Altın madeni projesinin öncelikle Atalan ve Tekke bölgelerini, Mihalgazi’nin üzerinde yer alan alanları ve Mayıslar ve Taştepe olarak adlandırılan dağlık bölgeyi kapsadığını ifade eden Güler, “Ülkemizin yeraltı zenginliklerinin gün yüzüne çıkarılması elbette güzel bir şey. Bugün, tüm dünyada değerli madenlerin ve diğer endüstriyel kaynakların çıkarılması, ülkelerin gelişmesi açısından olumlu adımlar olarak görülmektedir fakat altın madenciliği ile ilgili olarak son zamanlarda yaşanan kazaları ve facia boyutundaki olayları göz önünde bulundurduğumuzda, burada en önemli unsurun etkili bir denetim mekanizmasının devrede olması gerektiğini görüyoruz. Altın madenleri genellikle siyanürle ayrıştırılmaktadır. Altının bir tonda 4 ila 8 gram arasında bulunduğu ve rantabl kabul edildiği bilinmektedir. Bu da, bir ton hafriyat içindeki 4 ila 8 gram altının siyanür havuzlarında ayrıştırılmasıyla yapılmaktadır” dedi.

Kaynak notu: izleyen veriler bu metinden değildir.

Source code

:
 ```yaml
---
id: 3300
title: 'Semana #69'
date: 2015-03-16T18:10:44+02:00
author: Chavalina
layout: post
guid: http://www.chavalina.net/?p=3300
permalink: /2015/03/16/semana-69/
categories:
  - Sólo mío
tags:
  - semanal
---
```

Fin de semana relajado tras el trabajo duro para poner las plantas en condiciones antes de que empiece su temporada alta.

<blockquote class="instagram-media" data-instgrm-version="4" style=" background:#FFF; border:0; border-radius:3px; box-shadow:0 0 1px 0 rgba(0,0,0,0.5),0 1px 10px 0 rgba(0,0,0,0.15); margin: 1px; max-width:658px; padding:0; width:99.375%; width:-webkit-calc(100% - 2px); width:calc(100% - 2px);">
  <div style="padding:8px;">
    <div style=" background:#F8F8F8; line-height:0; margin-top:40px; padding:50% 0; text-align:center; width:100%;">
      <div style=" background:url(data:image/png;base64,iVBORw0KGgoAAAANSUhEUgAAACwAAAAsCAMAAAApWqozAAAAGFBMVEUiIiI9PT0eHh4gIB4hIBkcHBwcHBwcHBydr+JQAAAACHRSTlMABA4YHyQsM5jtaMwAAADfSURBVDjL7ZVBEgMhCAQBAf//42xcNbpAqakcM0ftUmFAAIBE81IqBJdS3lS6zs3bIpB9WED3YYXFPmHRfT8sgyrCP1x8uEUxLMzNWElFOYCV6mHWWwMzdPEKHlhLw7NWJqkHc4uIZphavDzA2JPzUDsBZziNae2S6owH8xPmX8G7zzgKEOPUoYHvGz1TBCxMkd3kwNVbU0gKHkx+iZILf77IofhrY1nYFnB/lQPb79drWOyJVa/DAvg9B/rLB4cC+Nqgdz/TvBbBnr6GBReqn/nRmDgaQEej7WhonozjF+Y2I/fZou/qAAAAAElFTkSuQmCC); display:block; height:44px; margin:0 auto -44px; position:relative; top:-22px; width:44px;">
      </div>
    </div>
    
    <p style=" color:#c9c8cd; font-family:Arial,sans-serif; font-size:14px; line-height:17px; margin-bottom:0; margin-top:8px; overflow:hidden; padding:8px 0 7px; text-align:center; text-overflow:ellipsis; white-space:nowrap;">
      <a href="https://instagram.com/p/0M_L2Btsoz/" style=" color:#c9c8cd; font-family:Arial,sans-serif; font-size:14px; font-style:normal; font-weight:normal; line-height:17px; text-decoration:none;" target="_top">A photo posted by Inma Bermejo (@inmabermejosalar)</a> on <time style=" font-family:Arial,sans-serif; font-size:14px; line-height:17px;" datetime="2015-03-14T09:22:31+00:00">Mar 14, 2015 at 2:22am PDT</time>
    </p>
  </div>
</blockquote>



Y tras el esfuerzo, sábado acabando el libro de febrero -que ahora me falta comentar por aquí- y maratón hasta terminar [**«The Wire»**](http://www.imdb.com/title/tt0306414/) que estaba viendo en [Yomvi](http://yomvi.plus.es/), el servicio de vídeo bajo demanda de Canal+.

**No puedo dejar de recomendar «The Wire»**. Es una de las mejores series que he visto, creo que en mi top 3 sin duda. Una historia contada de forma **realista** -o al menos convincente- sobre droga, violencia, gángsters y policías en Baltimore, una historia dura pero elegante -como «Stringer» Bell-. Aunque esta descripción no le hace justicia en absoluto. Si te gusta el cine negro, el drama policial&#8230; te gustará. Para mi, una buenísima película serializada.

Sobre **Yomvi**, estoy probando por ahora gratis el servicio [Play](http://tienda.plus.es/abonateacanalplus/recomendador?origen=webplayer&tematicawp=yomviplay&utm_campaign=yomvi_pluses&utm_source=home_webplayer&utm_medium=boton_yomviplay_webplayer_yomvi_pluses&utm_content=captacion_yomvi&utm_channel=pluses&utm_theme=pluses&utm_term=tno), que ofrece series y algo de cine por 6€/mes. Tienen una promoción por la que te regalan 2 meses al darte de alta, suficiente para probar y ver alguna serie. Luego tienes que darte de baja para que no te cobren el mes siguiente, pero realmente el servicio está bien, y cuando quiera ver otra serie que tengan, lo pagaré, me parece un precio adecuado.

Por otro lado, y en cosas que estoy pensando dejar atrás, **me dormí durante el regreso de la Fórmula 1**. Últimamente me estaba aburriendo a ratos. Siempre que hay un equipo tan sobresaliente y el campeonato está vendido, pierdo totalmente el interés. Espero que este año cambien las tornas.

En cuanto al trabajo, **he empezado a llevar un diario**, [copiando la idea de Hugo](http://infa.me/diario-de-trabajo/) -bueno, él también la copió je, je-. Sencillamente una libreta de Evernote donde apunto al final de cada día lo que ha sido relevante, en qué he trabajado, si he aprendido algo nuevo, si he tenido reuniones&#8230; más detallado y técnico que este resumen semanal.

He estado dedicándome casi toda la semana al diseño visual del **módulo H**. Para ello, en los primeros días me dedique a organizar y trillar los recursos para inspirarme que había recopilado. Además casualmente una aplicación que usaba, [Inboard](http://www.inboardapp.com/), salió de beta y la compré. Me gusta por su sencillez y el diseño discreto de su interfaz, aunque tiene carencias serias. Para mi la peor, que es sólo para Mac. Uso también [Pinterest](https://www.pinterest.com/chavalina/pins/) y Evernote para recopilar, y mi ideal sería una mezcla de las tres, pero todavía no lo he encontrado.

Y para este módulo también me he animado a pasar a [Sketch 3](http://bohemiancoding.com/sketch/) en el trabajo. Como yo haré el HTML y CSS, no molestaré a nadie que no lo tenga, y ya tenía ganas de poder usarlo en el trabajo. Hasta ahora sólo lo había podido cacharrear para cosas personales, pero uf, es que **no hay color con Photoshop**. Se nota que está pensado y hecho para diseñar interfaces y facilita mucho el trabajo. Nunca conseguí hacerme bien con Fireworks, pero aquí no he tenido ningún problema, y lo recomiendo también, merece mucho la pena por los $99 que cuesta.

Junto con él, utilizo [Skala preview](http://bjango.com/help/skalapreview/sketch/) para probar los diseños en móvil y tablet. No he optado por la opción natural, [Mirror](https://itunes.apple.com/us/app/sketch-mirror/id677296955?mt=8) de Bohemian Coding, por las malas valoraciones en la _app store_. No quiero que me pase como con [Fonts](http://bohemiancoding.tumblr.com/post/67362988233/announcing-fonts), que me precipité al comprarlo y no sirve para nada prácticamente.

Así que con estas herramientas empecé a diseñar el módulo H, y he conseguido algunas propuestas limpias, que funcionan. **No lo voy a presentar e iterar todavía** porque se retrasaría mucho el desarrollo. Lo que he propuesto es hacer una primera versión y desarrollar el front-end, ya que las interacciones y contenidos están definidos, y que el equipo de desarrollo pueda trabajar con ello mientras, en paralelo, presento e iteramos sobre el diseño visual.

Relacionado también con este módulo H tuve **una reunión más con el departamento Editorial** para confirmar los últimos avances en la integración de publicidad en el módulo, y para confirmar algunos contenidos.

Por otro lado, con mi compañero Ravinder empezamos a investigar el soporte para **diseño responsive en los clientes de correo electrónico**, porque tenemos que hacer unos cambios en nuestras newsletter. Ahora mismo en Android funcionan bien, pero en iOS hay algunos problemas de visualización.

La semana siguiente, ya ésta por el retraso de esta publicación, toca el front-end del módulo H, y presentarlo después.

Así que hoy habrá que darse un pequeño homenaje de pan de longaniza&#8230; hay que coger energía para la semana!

Güler, sözlerine şöyle devam etti:
“Sarıcakaya, Mihalgazi ve Söğüt’e kadar uzanan bu mikroklima iklimine sahip bölge, Antalya iklimine benzer bir yapıya sahiptir ve örtü altı tarım açısından son derece verimli topraklara sahiptir. Bu bölge, Ankara ve İstanbul gibi büyük şehirlerin tarım ürünlerinin %15 ila %20’sini karşılamaktadır. Ancak bu verimli topraklarda altın madeni çalışmaları yapılması, tarımsal üretime ciddi şekilde zarar verecektir. Bu durum, bölgede yaşayan yüzlerce aileyi olumsuz etkileyecek ve büyük şehirlerdeki tarımsal girdileri de azaltacaktır. Bu nedenle, altın madeninin çıkarılmasının çok dikkatli bir şekilde denetlenmesi gerekmektedir. Ayrıca, bu madenlerden devletin aldığı payın düşük seviyelerde olduğunu görmekteyiz. Resmi Gazete'de yayımlandığı üzere, devlet bu madenlerden %4 ila %14 arasında pay almaktadır. Başlangıçta bu oran %2 gibi çok düşük bir seviyedeydi. Şu anda bile devletin aldığı pay toplam madenin %8’ini geçmiyor. Projenin yürütücüsü olarak, özellikle Cengiz Holding'in adı geçmektedir. Ancak bu tür projelerde doğa katliamına göz yummak mümkün değildir. Binlerce ağacın kesileceği ve yağmurla birlikte asit yağmurlarının tarımsal alanları etkileyerek Mihalgazi ve Söğüt'e kadar olan mikroklima alanlarını kullanılmaz hale getireceği endişesini taşıyoruz. Altın madenlerinin yeryüzüne çıkarılması, ülkemiz açısından bir zenginlik kaynağı olabilir. Ancak tarıma vereceği zarar da göz ardı edilemez. Biz, bu sürecin çok dikkatli bir şekilde yürütülmesi gerektiğini savunuyoruz. Tarım ve doğa dengesi korunmadığı sürece bu tür projeler, ülkemize uzun vadede ciddi zararlar verebilir.”